Collect every line in the records below that contains the word "copy".
· · ·
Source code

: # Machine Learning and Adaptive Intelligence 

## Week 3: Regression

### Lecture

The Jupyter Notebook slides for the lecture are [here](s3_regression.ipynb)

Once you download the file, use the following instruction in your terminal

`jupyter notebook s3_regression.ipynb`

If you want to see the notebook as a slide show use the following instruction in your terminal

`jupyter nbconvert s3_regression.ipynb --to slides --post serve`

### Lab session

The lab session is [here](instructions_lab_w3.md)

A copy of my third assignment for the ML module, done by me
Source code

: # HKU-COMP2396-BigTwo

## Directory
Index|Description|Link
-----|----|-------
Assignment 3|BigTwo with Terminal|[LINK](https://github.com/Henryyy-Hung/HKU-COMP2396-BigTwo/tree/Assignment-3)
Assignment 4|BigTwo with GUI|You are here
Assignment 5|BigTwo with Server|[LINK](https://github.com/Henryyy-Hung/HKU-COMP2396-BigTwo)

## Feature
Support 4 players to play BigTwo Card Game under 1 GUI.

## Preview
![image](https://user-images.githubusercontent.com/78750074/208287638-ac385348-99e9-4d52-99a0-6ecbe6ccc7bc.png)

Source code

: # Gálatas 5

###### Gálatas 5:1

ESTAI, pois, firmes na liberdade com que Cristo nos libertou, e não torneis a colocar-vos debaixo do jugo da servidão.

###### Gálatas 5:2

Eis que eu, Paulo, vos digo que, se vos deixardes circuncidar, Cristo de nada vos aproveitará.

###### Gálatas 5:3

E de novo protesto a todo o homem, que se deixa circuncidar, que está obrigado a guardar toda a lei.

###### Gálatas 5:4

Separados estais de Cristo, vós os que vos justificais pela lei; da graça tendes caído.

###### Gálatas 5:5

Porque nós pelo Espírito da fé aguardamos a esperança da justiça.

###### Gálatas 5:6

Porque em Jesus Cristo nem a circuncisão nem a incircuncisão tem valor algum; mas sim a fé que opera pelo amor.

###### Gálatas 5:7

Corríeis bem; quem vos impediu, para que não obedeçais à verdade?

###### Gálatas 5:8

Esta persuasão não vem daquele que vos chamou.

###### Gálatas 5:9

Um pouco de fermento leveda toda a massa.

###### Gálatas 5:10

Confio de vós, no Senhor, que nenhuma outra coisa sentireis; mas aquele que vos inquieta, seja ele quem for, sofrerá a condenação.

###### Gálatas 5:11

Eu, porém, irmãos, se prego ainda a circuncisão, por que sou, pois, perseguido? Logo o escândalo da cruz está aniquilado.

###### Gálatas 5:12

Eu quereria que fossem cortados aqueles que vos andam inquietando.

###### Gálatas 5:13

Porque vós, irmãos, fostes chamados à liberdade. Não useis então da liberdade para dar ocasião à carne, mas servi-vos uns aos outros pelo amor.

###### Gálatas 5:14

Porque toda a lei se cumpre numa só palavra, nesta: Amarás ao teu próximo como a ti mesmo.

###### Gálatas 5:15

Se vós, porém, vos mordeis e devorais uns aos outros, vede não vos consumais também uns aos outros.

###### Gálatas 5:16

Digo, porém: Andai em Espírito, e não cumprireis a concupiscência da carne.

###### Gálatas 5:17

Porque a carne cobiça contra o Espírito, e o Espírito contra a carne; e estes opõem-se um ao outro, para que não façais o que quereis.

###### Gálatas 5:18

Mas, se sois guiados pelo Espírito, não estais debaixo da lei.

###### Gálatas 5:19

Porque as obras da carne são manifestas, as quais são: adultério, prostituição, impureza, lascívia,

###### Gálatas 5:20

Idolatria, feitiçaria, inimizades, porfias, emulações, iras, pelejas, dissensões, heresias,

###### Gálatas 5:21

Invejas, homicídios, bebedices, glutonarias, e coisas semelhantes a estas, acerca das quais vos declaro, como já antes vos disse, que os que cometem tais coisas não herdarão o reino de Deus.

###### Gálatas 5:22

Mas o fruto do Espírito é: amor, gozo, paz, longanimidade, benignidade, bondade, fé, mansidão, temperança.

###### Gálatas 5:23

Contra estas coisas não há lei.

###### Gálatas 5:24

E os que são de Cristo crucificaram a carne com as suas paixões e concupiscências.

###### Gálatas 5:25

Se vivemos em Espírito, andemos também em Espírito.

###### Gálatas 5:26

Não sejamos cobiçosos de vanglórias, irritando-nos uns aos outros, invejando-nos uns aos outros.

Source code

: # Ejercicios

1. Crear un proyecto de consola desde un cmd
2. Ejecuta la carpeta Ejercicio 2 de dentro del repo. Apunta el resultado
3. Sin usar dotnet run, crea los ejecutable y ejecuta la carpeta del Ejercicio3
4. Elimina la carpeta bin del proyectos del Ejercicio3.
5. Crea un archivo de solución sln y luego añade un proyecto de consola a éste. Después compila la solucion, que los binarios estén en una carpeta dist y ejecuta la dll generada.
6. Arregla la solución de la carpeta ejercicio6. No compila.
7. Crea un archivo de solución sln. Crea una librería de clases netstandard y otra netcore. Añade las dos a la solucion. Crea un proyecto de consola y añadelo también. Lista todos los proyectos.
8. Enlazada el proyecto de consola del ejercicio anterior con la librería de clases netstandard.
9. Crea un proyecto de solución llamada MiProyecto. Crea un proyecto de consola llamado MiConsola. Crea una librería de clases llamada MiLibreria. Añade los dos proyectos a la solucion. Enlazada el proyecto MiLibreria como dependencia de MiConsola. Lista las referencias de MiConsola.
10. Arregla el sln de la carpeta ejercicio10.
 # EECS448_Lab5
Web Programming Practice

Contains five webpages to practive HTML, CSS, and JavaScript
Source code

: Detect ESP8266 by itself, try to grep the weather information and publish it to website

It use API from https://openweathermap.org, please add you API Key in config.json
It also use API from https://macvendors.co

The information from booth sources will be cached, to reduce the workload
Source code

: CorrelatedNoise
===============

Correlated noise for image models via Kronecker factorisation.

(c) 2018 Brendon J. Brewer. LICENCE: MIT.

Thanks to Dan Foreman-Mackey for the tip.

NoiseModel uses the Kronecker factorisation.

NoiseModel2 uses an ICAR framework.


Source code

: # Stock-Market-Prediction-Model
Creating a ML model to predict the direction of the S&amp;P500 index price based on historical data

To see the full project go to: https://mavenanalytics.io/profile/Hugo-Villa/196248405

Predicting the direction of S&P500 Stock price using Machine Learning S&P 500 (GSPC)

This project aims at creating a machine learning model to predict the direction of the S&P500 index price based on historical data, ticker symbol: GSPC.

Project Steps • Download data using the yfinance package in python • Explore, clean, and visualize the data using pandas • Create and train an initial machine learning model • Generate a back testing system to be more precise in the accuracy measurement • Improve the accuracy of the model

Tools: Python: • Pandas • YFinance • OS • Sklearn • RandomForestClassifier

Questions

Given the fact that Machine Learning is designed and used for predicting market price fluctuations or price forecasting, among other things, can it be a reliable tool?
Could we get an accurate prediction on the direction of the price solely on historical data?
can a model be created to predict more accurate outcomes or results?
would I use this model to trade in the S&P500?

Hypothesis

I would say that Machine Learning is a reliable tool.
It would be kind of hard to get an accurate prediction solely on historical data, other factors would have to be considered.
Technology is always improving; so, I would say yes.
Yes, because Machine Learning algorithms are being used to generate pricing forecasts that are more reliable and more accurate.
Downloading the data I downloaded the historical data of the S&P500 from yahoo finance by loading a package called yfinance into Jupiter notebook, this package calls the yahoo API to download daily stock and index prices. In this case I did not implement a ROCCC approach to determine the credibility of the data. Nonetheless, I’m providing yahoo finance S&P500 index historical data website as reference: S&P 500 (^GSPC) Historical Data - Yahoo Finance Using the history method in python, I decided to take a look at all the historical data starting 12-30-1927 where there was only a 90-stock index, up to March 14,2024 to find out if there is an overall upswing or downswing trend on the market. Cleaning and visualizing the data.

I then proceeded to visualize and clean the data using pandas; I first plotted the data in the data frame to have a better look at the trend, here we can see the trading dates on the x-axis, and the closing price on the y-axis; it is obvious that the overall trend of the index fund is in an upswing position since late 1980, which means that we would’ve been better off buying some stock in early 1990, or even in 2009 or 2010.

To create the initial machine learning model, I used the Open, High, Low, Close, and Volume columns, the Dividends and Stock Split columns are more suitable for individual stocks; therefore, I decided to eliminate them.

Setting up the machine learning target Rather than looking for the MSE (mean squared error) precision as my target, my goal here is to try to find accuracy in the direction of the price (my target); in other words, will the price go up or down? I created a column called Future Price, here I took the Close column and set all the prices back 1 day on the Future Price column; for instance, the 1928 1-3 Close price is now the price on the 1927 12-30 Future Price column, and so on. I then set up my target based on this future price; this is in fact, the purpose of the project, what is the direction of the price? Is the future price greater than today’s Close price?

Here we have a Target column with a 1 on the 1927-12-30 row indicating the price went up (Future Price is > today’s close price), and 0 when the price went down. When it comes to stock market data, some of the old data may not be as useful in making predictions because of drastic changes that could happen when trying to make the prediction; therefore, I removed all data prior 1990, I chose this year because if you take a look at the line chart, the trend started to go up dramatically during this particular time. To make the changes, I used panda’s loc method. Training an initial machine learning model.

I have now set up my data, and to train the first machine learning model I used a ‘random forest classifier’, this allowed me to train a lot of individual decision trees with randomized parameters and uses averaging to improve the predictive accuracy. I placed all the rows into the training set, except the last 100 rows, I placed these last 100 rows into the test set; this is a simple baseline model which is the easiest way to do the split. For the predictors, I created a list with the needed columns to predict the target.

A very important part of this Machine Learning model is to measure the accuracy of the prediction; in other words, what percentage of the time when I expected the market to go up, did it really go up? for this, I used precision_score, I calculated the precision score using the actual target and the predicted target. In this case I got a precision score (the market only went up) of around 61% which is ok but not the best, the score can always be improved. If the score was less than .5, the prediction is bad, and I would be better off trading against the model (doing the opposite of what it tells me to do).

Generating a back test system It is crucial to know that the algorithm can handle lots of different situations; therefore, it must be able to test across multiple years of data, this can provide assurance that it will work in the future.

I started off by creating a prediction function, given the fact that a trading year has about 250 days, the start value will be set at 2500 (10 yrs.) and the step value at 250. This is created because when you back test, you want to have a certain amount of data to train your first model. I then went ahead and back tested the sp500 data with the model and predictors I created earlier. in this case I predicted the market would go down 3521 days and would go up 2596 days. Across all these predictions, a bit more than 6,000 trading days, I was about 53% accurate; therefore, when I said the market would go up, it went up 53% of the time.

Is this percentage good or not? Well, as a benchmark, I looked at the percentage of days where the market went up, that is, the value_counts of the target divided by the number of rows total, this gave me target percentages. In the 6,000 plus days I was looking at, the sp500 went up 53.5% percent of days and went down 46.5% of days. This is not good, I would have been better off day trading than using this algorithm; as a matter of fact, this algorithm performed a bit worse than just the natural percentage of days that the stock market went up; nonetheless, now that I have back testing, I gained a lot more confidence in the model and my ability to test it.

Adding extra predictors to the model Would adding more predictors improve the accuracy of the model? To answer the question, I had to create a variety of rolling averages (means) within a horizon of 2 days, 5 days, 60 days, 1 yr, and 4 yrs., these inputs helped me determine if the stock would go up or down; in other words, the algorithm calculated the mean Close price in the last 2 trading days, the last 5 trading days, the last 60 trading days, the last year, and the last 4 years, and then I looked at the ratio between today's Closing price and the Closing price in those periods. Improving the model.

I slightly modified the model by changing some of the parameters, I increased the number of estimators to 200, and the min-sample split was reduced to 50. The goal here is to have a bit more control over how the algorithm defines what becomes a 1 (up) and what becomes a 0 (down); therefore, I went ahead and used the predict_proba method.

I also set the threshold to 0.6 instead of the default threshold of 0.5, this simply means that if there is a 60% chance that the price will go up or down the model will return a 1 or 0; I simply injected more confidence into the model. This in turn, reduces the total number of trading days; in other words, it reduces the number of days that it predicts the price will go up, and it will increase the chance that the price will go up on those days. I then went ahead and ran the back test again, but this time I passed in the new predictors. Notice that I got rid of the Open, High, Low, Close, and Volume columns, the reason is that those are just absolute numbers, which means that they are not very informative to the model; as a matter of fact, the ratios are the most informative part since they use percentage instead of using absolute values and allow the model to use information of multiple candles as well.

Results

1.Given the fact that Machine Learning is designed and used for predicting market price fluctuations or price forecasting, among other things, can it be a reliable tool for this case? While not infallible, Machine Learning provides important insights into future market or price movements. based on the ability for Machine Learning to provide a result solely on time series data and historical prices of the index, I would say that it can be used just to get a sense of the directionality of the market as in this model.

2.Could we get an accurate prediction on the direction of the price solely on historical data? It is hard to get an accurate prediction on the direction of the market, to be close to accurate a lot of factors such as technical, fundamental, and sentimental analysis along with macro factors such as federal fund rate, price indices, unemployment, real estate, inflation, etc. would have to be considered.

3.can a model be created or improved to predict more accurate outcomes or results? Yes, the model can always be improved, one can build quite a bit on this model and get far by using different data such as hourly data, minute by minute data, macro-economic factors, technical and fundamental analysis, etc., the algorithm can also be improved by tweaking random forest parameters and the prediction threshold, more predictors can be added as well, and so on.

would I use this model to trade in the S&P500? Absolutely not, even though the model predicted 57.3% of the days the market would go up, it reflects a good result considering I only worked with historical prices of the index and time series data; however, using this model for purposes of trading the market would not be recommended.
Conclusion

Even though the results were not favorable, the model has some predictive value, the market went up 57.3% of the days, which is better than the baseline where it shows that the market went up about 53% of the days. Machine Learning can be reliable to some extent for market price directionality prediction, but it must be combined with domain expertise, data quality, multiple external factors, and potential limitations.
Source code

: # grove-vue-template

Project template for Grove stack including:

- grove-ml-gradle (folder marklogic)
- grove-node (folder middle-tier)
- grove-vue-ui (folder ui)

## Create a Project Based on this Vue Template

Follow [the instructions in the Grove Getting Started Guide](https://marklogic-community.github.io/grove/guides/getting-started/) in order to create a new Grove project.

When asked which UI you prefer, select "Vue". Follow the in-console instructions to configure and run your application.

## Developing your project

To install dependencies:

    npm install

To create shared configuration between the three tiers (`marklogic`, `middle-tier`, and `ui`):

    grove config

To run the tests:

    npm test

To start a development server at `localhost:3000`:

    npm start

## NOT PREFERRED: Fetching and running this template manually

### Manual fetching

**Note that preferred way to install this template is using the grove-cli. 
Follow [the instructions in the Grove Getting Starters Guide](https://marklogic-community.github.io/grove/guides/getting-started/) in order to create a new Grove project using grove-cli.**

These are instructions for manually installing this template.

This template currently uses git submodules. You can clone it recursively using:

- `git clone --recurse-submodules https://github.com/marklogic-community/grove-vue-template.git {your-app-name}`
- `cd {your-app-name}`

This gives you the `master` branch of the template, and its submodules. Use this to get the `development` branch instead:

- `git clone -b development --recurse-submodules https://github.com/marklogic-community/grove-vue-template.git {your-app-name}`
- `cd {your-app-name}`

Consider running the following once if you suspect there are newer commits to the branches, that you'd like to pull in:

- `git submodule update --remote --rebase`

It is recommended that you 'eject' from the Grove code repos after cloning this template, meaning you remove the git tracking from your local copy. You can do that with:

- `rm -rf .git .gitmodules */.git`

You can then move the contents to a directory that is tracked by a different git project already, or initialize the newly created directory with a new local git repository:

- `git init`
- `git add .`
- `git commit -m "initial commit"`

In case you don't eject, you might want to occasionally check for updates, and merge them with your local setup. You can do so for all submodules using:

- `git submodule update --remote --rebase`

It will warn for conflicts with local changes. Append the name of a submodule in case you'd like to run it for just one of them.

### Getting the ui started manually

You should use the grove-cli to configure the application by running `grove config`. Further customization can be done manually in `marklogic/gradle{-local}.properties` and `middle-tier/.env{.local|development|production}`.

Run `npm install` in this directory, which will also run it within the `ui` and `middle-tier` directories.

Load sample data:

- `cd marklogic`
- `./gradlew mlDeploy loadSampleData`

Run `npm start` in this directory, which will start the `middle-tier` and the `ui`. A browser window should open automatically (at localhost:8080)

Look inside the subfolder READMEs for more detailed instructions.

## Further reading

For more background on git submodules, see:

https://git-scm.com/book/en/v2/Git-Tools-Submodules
· · ·
→ **Result for this exercise**:
A copy of my third assignment for the ML module, done by me
It is recommended that you 'eject' from the Grove code repos after cloning this template, meaning you remove the git tracking from your local copy. You can do that with:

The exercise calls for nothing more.